Ahora bien, nada de todo esto hubiera sido posible, ni la política agresiva de EEUU, ni el cenit imperial alcanzado entre 1990 y 2003, sólo por la acción de unos fanáticos religiosos, tan crédulos y timoratos en el siglo XXI como lo fueron en los dos primeros Grandes Despertares anteriores. El cambio que tiene lugar en las postrimerías del siglo XXI era previsible. Con la mentalidad americana generada en los dos siglos anteriores, ciertamente, se podía galvanizar a un país… pero no dirigirlo en un mundo tan complejo como el moderno. Las viejas ideas ya no servían, los viejos ideales que dieron vida a la lucha de las colonias por su independencia y luego que llevaron a la guerra civil, eran inoperantes para un mundo complejo, habían servido para inspirar el trabajo de los granjeros y modelas su mentalidad, pero ahora estaban completamente fuera de lugar… sólo que esta «verdad» era inconfesable. Nadie que hubiera osado proclamarla en público, habría logrado ser escuchado, como máximo, se le tendría por un antipatriota, sino por algo peor en función de las teorías conspiranoicas que tan fácilmente surgen en los EEUU.

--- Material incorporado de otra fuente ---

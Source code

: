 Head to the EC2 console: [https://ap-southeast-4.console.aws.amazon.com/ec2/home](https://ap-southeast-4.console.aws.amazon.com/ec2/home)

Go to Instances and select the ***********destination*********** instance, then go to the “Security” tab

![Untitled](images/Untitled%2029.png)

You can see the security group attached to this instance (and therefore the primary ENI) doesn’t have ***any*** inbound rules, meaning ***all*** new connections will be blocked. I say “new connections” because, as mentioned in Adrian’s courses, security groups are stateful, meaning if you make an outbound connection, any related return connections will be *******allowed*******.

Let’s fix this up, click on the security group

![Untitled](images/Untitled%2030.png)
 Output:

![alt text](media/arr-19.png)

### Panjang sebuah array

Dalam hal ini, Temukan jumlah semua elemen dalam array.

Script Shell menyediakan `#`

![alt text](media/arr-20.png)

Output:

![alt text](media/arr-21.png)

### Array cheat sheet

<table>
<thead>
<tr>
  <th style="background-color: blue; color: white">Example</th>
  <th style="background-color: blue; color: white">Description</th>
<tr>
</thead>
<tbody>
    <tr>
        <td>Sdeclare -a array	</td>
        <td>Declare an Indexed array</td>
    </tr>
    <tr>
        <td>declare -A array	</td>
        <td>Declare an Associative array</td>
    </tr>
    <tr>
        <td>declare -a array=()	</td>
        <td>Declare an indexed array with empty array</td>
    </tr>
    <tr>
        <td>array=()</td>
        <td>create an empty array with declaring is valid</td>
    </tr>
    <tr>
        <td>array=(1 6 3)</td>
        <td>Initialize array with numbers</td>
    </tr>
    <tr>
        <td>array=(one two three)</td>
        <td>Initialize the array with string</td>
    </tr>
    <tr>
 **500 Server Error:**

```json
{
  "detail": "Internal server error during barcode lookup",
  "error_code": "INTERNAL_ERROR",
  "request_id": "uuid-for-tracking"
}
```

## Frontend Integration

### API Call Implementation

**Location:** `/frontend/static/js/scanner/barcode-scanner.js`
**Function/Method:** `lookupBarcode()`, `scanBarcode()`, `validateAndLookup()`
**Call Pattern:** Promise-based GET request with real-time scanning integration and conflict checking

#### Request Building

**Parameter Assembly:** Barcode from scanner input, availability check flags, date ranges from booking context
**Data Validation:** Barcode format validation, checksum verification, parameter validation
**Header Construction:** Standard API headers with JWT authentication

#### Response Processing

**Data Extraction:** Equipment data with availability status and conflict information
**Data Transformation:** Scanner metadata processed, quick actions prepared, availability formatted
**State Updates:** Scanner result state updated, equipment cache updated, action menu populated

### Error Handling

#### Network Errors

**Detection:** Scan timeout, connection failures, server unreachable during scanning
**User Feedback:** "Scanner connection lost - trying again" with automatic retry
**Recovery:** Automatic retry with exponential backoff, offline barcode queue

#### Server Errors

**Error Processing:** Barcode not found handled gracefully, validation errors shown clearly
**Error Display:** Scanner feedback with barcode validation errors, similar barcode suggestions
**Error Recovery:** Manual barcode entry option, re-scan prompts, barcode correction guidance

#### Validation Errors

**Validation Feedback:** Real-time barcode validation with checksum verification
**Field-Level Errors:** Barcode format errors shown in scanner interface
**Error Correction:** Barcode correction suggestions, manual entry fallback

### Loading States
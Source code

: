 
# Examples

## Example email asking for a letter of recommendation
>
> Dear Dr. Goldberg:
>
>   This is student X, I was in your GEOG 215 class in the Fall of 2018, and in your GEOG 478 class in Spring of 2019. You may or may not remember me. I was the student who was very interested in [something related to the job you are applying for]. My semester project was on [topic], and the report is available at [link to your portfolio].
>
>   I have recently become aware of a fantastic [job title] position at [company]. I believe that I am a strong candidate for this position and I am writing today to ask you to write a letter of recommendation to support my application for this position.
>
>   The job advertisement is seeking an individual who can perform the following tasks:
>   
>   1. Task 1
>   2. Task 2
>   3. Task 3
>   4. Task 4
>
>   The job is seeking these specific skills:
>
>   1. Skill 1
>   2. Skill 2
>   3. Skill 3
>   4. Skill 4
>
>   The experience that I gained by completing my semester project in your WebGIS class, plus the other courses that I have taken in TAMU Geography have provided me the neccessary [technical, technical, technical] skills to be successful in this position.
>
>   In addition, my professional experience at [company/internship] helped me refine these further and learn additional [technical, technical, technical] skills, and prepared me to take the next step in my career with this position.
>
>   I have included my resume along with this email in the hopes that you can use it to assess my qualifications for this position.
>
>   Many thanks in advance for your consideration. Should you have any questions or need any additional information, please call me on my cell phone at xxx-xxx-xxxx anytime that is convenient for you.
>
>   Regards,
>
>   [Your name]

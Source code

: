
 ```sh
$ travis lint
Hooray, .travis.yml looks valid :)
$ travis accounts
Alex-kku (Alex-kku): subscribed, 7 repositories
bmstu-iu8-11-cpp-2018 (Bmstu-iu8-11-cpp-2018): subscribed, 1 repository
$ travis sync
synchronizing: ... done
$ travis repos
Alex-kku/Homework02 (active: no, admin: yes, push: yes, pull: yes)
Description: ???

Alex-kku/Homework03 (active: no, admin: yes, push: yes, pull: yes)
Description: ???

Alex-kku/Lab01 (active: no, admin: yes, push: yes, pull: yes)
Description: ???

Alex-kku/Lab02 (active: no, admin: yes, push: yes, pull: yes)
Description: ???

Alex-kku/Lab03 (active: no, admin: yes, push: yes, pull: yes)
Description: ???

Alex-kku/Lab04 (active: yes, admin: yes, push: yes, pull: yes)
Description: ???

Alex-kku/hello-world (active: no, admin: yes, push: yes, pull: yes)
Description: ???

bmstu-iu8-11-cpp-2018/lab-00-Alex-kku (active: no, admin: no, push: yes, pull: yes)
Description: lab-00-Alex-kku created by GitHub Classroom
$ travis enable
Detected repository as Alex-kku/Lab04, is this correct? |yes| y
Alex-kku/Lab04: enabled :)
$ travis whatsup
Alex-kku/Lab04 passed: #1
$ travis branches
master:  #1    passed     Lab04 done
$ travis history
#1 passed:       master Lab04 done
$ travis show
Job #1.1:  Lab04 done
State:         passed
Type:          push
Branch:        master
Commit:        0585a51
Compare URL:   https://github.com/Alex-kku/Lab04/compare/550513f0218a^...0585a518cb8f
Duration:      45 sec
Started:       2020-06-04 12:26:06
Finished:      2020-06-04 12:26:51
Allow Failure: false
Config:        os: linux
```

Y esto es lo más sorprendente de la América contemporánea: que a nivel de colectividad social, con Bush lo que ha triunfado son los valores típicamente americanos que, como hemos visto, son inherentes a la sociedad independizada de Inglaterra el 4 de julio de 1776… pero no son esos valores los compartidos por la élite que dirige la sociedad norteamericana. Esto, como veremos en el capítulo siguiente, son, precisamente, su negación. Por que hoy, los EEUU están dirigidos por una logia que lejos de estar inspirada en los valores tan exóticos como tradicionales, que hoy están encarnados en el movimiento evangélico de los «cristianos renacidos», se inspira en los escritos de un extraño filósofo, Leo Strauss, el cual podía ser tildado, pura y simplemente de «nazi», en el peor sentido de la palabra… de no ser por su ascendiente judío.